Editor’s Note: Today the Black Hole is delighted to launch a short series of posts dedicated to postdoctoral fellows with kids. Two current postdoctoral fellows (Jenn and Erika) who have recently had children whilst pursing science at the very highest levels have kindly agreed to share their experiences. We are really excited to be able to provide them a forum that will hopefully stimulate some changes in how we can do a better job of supporting the offspring of our best and brightest. We begin with introductions to Jenn and Erika and will continue over the coming weeks with their thoughts on what can be done.
I was 32 when I defended, and I knew that I didn’t want to wait to undertake postdoctoral fellowship position (or two!) before having kids. I felt I needed some additional elements in place as well, including family and friend support, so I strategized and decided to stay in Vancouver for my first postdoc. I also joined a lab with a supervisor who has a young family of his own, and I outlined a fundable project for which I had even earmarked parts that I could work on while home on maternity leave. My new project evolved nicely from my previous work and despite staying at the same institution I managed to get a two year fellowship award for the project.

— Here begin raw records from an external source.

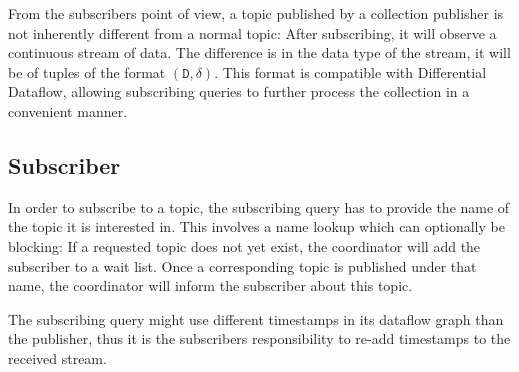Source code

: From the subscribers point of view, a topic published by a collection publisher
is not inherently different from a normal topic: After subscribing, it will
observe a continuous stream of data. The difference is in the data type of the
stream, it will be of tuples of the format $(\texttt{D}, \delta)$. This format
is compatible with Differential Dataflow, allowing subscribing queries to
further process the collection in a convenient manner.


\subsection{Subscriber}

In order to subscribe to a topic, the subscribing query has to provide the name
of the topic it is interested in. This involves a name lookup which can optionally
be blocking: If a requested topic does not yet exist, the coordinator will add
the subscriber to a wait list. Once a corresponding topic is published under that
name, the coordinator will inform the subscriber about this topic. 

The subscribing query might use different timestamps in its dataflow graph
than the publisher, thus it is the subscribers responsibility to re-add
timestamps to the received stream.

The first sign of a hiccup in my “plan” came just two months into pregnancy – TWINS! Was that the sound of my career flushing away?? The thought of finding & paying for double daycare alone sent me into a panic. How would I possibly get any work done while on maternity leave? What about returning to work? The whole “I’m going to have a baby” plan was precariously balanced, and it felt like one baby was going to be hard enough to pull off. There were some pretty tough moments and it took a little while before my husband and I shifted from the “overwhelmed” camp to the “we are lucky & overjoyed” camp!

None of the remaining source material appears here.